The Asian elephant is "a symbolic animal" and "an iconic species" just like the giant panda in China, Ishwaran says, adding that big animals are more difficult to keep than smaller ones whose spatial requirements are more modest.
Although China has many nature reserves, some aren't well protected while others have "intervening areas" that are used for farming and forestry and even include small towns. The requirements of people often become major challenges to biodiversity and the protection of big animals in particular.
"Wolong (in Sichuan province) alone is not enough to protect the giant panda", an animal that has been the symbol of World Wide Fund for Nature since its founding in 1961, he says.
Big animals also feature more prominently in local culture and economy. The Asian elephant has been used in wars, temples and the timber industry, he says, and in India, the elephant-faced deity Ganesha is worshipped. The challenge is especially acute in Asia, where the growth of the human population has put much pressure on open spaces.
Ishwaran, 63, however, isn't an activist who goes around carrying a plaque that reads, "no humans allowed".
Balancing development and conservation is case by case, he emphasizes. You cannot adopt the same protective measures in elephant country as in tiger territory. For one thing, elephants may come and raid your crops whereas tigers come to eat your chickens and goats!

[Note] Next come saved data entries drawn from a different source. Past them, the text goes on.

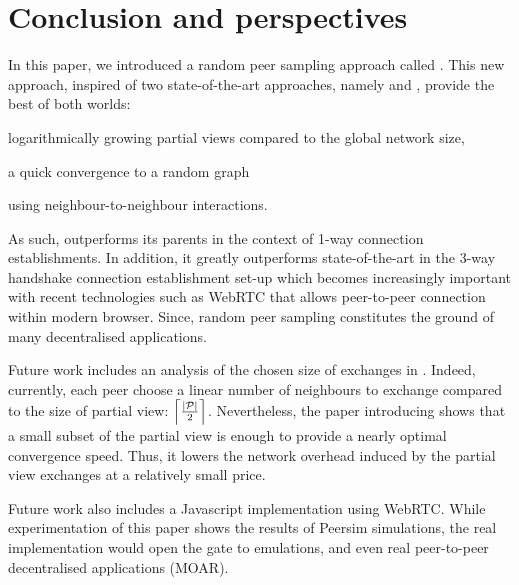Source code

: 
\section{Conclusion and perspectives}
\label{sec:conclusion}

In this paper, we introduced a random peer sampling approach called
\SCAMPLON{}.  This new approach, inspired of two state-of-the-art approaches,
namely \SCAMP{} and \CYCLON{}, provide the best of both worlds:
\begin{inparaenum}[(i)]
\item logarithmically growing partial views compared to the global network
  size,
\item a quick convergence to a random graph
\item using neighbour-to-neighbour interactions.
\end{inparaenum}
As such, \SCAMPLON{} outperforms its parents in the context of 1-way connection
establishments. In addition, it greatly outperforms state-of-the-art in the
3-way handshake connection establishment set-up which becomes increasingly
important with recent technologies such as WebRTC that allows peer-to-peer
connection within modern browser. Since, random peer sampling constitutes the
ground of many decentralised applications.

Future work includes an analysis of the chosen size of exchanges in
\SCAMPLON{}. Indeed, currently, each peer choose a linear number of neighbours
to exchange compared to the size of partial view:
$\left\lceil |\mathcal{P}|\over{2} \right\rceil$. Nevertheless, the paper
introducing \CYCLON{} shows that a small subset of the partial view is enough
to provide a nearly optimal convergence speed. Thus, it lowers the network
overhead induced by the partial view exchanges at a relatively small price.

Future work also includes a Javascript implementation using WebRTC. While
experimentation of this paper shows the results of Peersim simulations, the
real implementation would open the gate to emulations, and even real
peer-to-peer decentralised applications (MOAR).

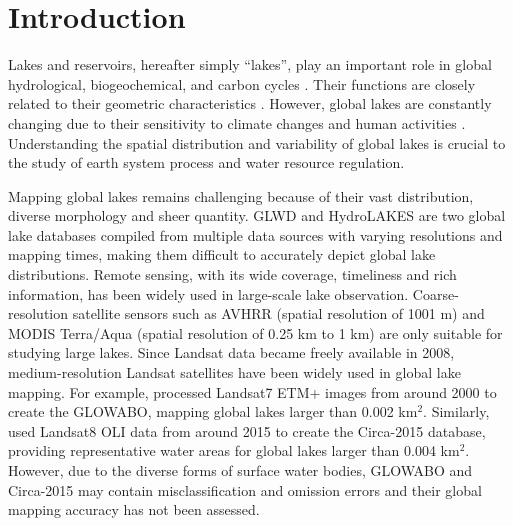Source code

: \documentclass[preprint,12pt,authoryear]{elsarticle}
\begin{document}

\section{Introduction}
\label{sec1}
Lakes and reservoirs, hereafter simply “lakes”, play an important role in global hydrological, biogeochemical, and carbon cycles \citep{lehner_development_2004}. Their functions are closely related to their geometric characteristics \citep{messager_estimating_2016}. However, global lakes are constantly changing due to their sensitivity to climate changes and human activities \citep{williamson_lakes_2009,pi_mapping_2022}. Understanding the spatial distribution and variability of global lakes is crucial to the study of earth system process and water resource regulation. 

Mapping global lakes remains challenging because of their vast distribution, diverse morphology and sheer quantity. GLWD \citep{lehner_development_2004} and HydroLAKES \citep{messager_estimating_2016} are two global lake databases compiled from multiple data sources with varying resolutions and mapping times, making them difficult to accurately depict global lake distributions. Remote sensing, with its wide coverage, timeliness and rich information, has been widely used in large-scale lake observation. Coarse-resolution satellite sensors such as AVHRR (spatial resolution of 1001 m) and MODIS Terra/Aqua (spatial resolution of 0.25 km to 1 km) are only suitable for studying large lakes. Since Landsat data became freely available in 2008, medium-resolution Landsat satellites have been widely used in global lake mapping. For example, \citet{verpoorter_global_2014} processed Landsat7 ETM+ images from around 2000 to create the GLOWABO, mapping global lakes larger than 0.002 km$^2$. Similarly, \citet{sheng_representative_2016} used Landsat8 OLI data from around 2015 to create the Circa-2015 database, providing representative water areas for global lakes larger than 0.004 km$^2$. However, due to the diverse forms of surface water bodies, GLOWABO and Circa-2015 may contain misclassification and omission errors and their global mapping accuracy has not been assessed.
\end{document}
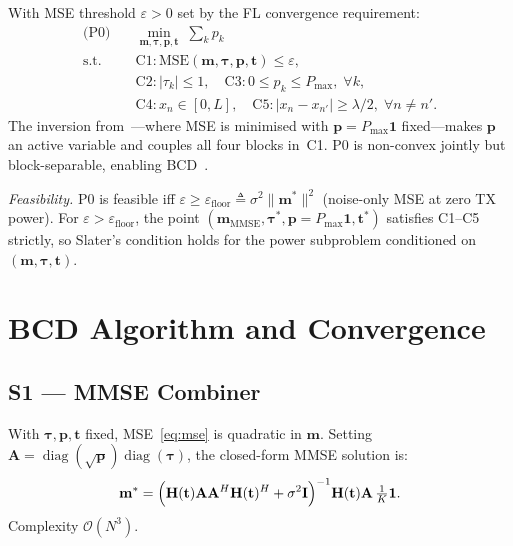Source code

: \documentclass[journal,letterpaper,10pt,twocolumn]{IEEEtran}
\begin{document}
With MSE threshold $\varepsilon\!>\!0$ set by the FL convergence
requirement:
\begin{align}
  \text{(P0)}\quad &\min_{\mathbf{m},\boldsymbol{\tau},\mathbf{p},\mathbf{t}}
  \;\sum_{k} p_{k} \label{eq:P0obj}\\
  \text{s.t.}\quad
  &\text{C1}: \text{MSE}(\mathbf{m},\boldsymbol{\tau},\mathbf{p},\mathbf{t})\leq\varepsilon,
  \label{eq:C1}\\
  &\text{C2}: |\tau_{k}|\leq 1,\quad
   \text{C3}: 0\leq p_{k}\leq P_{\max},\;\forall k, \label{eq:C23}\\
  &\text{C4}: x_{n}\!\in\![0,L],\quad
   \text{C5}: |x_{n}-x_{n'}|\geq\lambda/2,\;\forall n\!\neq\!n'.
  \label{eq:C45}
\end{align}
The inversion from~\cite{Zhang2024}---where MSE is minimised with
$\mathbf{p}\!=\!P_{\max}\mathbf{1}$ fixed---makes $\mathbf{p}$ an
active variable and couples all four blocks in~C1. P0 is non-convex
jointly but block-separable, enabling BCD~\cite{Tseng2001}.

\textit{Feasibility.} P0 is feasible iff
$\varepsilon\geq\varepsilon_{\text{floor}}\!\triangleq\!\sigma^{2}\|\mathbf{m}^{*}\|^{2}$
(noise-only MSE at zero TX power). For
$\varepsilon\!>\!\varepsilon_{\text{floor}}$, the point
$(\mathbf{m}_{\text{MMSE}},\boldsymbol{\tau}^{*},\mathbf{p}\!=\!P_{\max}\mathbf{1},\mathbf{t}^{*})$
satisfies C1--C5 strictly, so Slater's condition holds for the power
subproblem conditioned on $(\mathbf{m},\boldsymbol{\tau},\mathbf{t})$.

\section{BCD Algorithm and Convergence}

\subsection{S1 --- MMSE Combiner}

With $\boldsymbol{\tau},\mathbf{p},\mathbf{t}$ fixed, MSE~\eqref{eq:mse}
is quadratic in $\mathbf{m}$. Setting
$\mathbf{A}\!=\!\operatorname{diag}(\sqrt{\mathbf{p}})\operatorname{diag}(\boldsymbol{\tau})$,
the closed-form MMSE solution is:
\begin{equation}
  \mathbf{m}^{*} = \Bigl(\mathbf{H}(\mathbf{t})\mathbf{A}\mathbf{A}^{H}
  \mathbf{H}(\mathbf{t})^{H}+\sigma^{2}\mathbf{I}\Bigr)^{-1}
  \mathbf{H}(\mathbf{t})\mathbf{A}\,\tfrac{1}{K}\mathbf{1}.
  \label{eq:mmse}
\end{equation}
Complexity $\mathcal{O}(N^{3})$.
\end{document}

Things like elephant raids are not a daily occurrence and there should be insurance and compensation schemes to offset financial losses suffered by local farmers, he suggests. But since China's elephant population is so low, there is no doubt in his mind that incidents like the occasional crop raid have little danger of upsetting the larger picture.
The big picture, of course, is that human activities are intruding into wildlife. The conflict has forced Ishwaran to think about the way agriculture is conducted, especially in Asian countries like China.
"Perhaps there are opportunities to reform the ways (in which) rural land is used," he says. "Perhaps you don't need to focus on the old way, small-scale agriculture but shift to the model of less land and higher productivity."